No politician to my mind has revealed a sharper critical sensibility in discriminating between metaphors and realities than Gandhi. A phenomenal communicator, he recognized the emotional resonance of religious metaphors in relation to the cultural memories of specific communities. If Gandhi used the word ‘Ramarajya’, for instance, in a particular discourse, he was aware that it was a ‘convenient’ and expressive phrase’ that would resonate for the Hindus in his audience, not unlike ‘Khudai Raj’ and the ‘Kingdom of God on earth’ which he used in order to reach Muslim and Christian constituencies respectively.3 These switches in vocabulary were not merely politically expedient. They coincided with Gandhi’s own experiments in inter-faith worship, which he practiced every day in his ashram, thereby nurturing his insight into ‘the religion underlying all religions’—a genuinely pluralist (and not merely ecumenical) faith. This trans-cultural faith that seemed to cross all boundaries of space and time co-existed in turn with Gandhi’s own ceaseless mantra of Ramanama (the name of Rama) which had sustained him through childhood and the darkest days of the Partition, lingering on his lips even at the moment of death.
‘More potent than Rama is the Name’, as he once put it, emphasizing the spirit embedded in language. And yet, Gandhi had no difficulty in extending this spirit to the battleground of politics by punctuating—and qualifying—his religiosity with self-consciously secular references. At critical moments, he could define Ramarajya, for instance, as ‘independence—political, economic and moral’. ‘My conception of Ramarajya excludes replacement of the British army by a national army of occupation. A country that is governed by even its national army can never be morally free.’4 It goes without saying that this Ramarajya would certainly condemn the testing of nuclear missiles in the most forthright terms that one associates with Gandhi’s lament for Hiroshima and his withering dismissal that it could be regarded as initiating a new era for ahimsa (non-violence). Indeed, Gandhi can be regarded as one of the first Indian critics who were able to see through the dubious logic of nuclear deterrence, which is built on the perverse assumption that a nuclear-free future can be sustained only through the accumulation of nuclear weapons in the present. In other words, a manufacture of fear would seem to be mandatory for world peace.
Countering the cynicism of such assumptions, where the negative elements of the present are imagined to circumvent the potentially disastrous course of the future, Gandhi invariably posited a more positive future that has the conceptual and moral energy to transform the imperfections of the present. At times this future was envisioned unabashedly in utopian terms: ‘We must have a proper picture of what we want before we can have something approaching it.’5 In other words, utopia precipitates the very direction and sustenance of any struggle. It may lie in the future, but it has the retroactive force to catalyze those elements within the present which have the potential to move in its direction.

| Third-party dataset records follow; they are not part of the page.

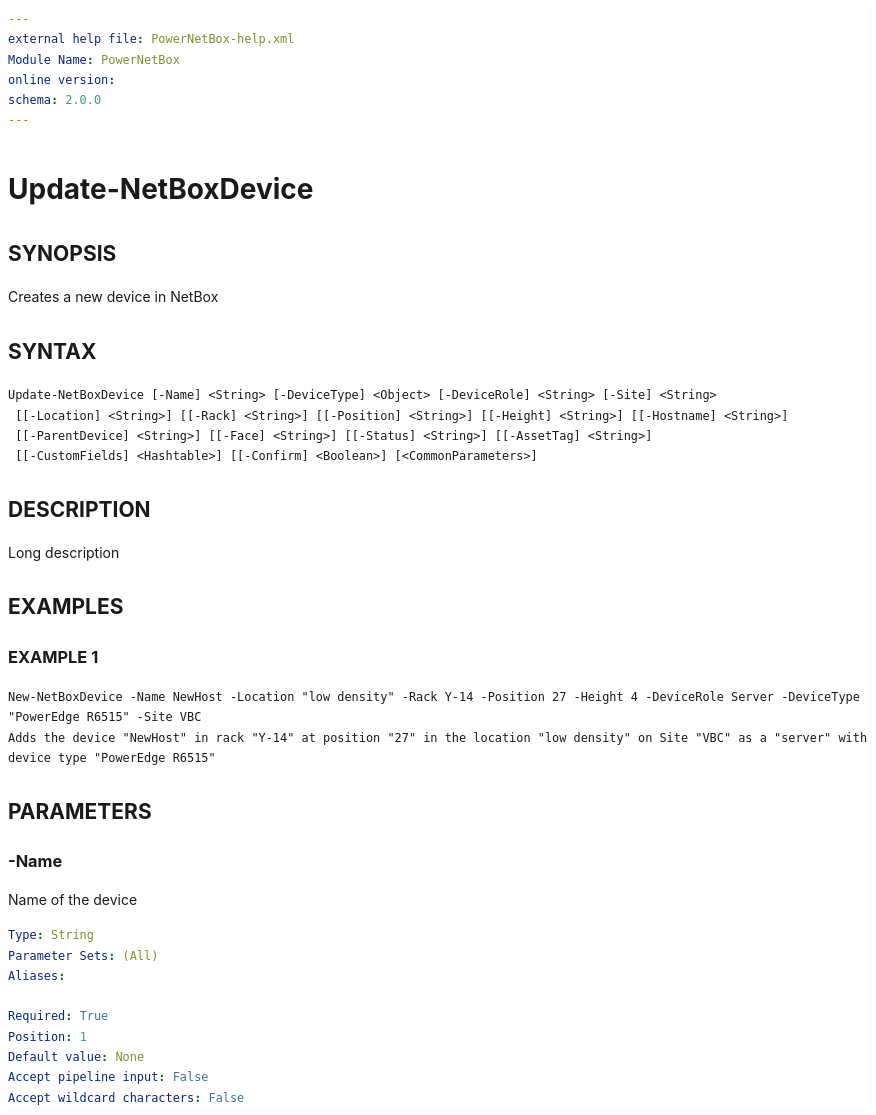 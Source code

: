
 ```yaml
---
external help file: PowerNetBox-help.xml
Module Name: PowerNetBox
online version:
schema: 2.0.0
---
```


# Update-NetBoxDevice

## SYNOPSIS
Creates a new device in NetBox

## SYNTAX

```
Update-NetBoxDevice [-Name] <String> [-DeviceType] <Object> [-DeviceRole] <String> [-Site] <String>
 [[-Location] <String>] [[-Rack] <String>] [[-Position] <String>] [[-Height] <String>] [[-Hostname] <String>]
 [[-ParentDevice] <String>] [[-Face] <String>] [[-Status] <String>] [[-AssetTag] <String>]
 [[-CustomFields] <Hashtable>] [[-Confirm] <Boolean>] [<CommonParameters>]
```

## DESCRIPTION
Long description

## EXAMPLES

### EXAMPLE 1
```
New-NetBoxDevice -Name NewHost -Location "low density" -Rack Y-14 -Position 27 -Height 4 -DeviceRole Server -DeviceType "PowerEdge R6515" -Site VBC
Adds the device "NewHost" in rack "Y-14" at position "27" in the location "low density" on Site "VBC" as a "server" with device type "PowerEdge R6515"
```

## PARAMETERS

### -Name
Name of the device

```yaml
Type: String
Parameter Sets: (All)
Aliases:

Required: True
Position: 1
Default value: None
Accept pipeline input: False
Accept wildcard characters: False
```
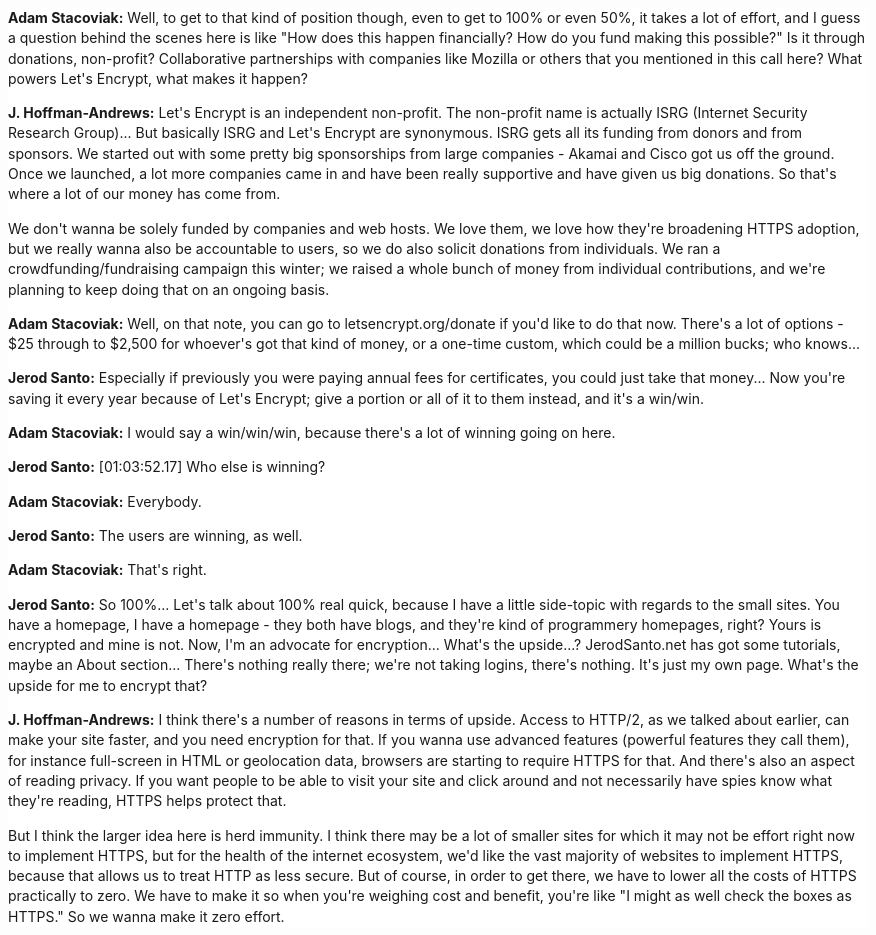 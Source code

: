 **Adam Stacoviak:** Well, to get to that kind of position though, even to get to 100% or even 50%, it takes a lot of effort, and I guess a question behind the scenes here is like "How does this happen financially? How do you fund making this possible?" Is it through donations, non-profit? Collaborative partnerships with companies like Mozilla or others that you mentioned in this call here? What powers Let's Encrypt, what makes it happen?

**J. Hoffman-Andrews:** Let's Encrypt is an independent non-profit. The non-profit name is actually ISRG (Internet Security Research Group)... But basically ISRG and Let's Encrypt are synonymous. ISRG gets all its funding from donors and from sponsors. We started out with some pretty big sponsorships from large companies - Akamai and Cisco got us off the ground. Once we launched, a lot more companies came in and have been really supportive and have given us big donations. So that's where a lot of our money has come from.

We don't wanna be solely funded by companies and web hosts. We love them, we love how they're broadening HTTPS adoption, but we really wanna also be accountable to users, so we do also solicit donations from individuals. We ran a crowdfunding/fundraising campaign this winter; we raised a whole bunch of money from individual contributions, and we're planning to keep doing that on an ongoing basis.

**Adam Stacoviak:** Well, on that note, you can go to letsencrypt.org/donate if you'd like to do that now. There's a lot of options - $25 through to $2,500 for whoever's got that kind of money, or a one-time custom, which could be a million bucks; who knows...

**Jerod Santo:** Especially if previously you were paying annual fees for certificates, you could just take that money... Now you're saving it every year because of Let's Encrypt; give a portion or all of it to them instead, and it's a win/win.

**Adam Stacoviak:** I would say a win/win/win, because there's a lot of winning going on here.

**Jerod Santo:** \[01:03:52.17\] Who else is winning?

**Adam Stacoviak:** Everybody.

**Jerod Santo:** The users are winning, as well.

**Adam Stacoviak:** That's right.

**Jerod Santo:** So 100%... Let's talk about 100% real quick, because I have a little side-topic with regards to the small sites. You have a homepage, I have a homepage - they both have blogs, and they're kind of programmery homepages, right? Yours is encrypted and mine is not. Now, I'm an advocate for encryption... What's the upside...? JerodSanto.net has got some tutorials, maybe an About section... There's nothing really there; we're not taking logins, there's nothing. It's just my own page. What's the upside for me to encrypt that?

**J. Hoffman-Andrews:** I think there's a number of reasons in terms of upside. Access to HTTP/2, as we talked about earlier, can make your site faster, and you need encryption for that. If you wanna use advanced features (powerful features they call them), for instance full-screen in HTML or geolocation data, browsers are starting to require HTTPS for that. And there's also an aspect of reading privacy. If you want people to be able to visit your site and click around and not necessarily have spies know what they're reading, HTTPS helps protect that.

But I think the larger idea here is herd immunity. I think there may be a lot of smaller sites for which it may not be effort right now to implement HTTPS, but for the health of the internet ecosystem, we'd like the vast majority of websites to implement HTTPS, because that allows us to treat HTTP as less secure. But of course, in order to get there, we have to lower all the costs of HTTPS practically to zero. We have to make it so when you're weighing cost and benefit, you're like "I might as well check the boxes as HTTPS." So we wanna make it zero effort.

Thus, in Gandhi’s most memorable passage on utopia, we are given a ‘picture’ of what lies ahead in our search for independence:
In this structure composed of innumerable villages, there will be an ever-widening, never-ascending circle. Life will not be a pyramid with the apex sustained by the bottom, but it will be an oceanic circle… [T]he outermost circumference will not wield power to crush the inner circle but will give strength to all within and derive its own strength from it.6
While Gandhi draws extensively on a vocabulary of geometry (‘circle’, ‘circumference’, apex’, ‘pyramid’) to visualize his abstraction of utopia, he also alludes specifically to ‘innumerable villages’, which are more conceptually enigmatic than they would appear to be in reality.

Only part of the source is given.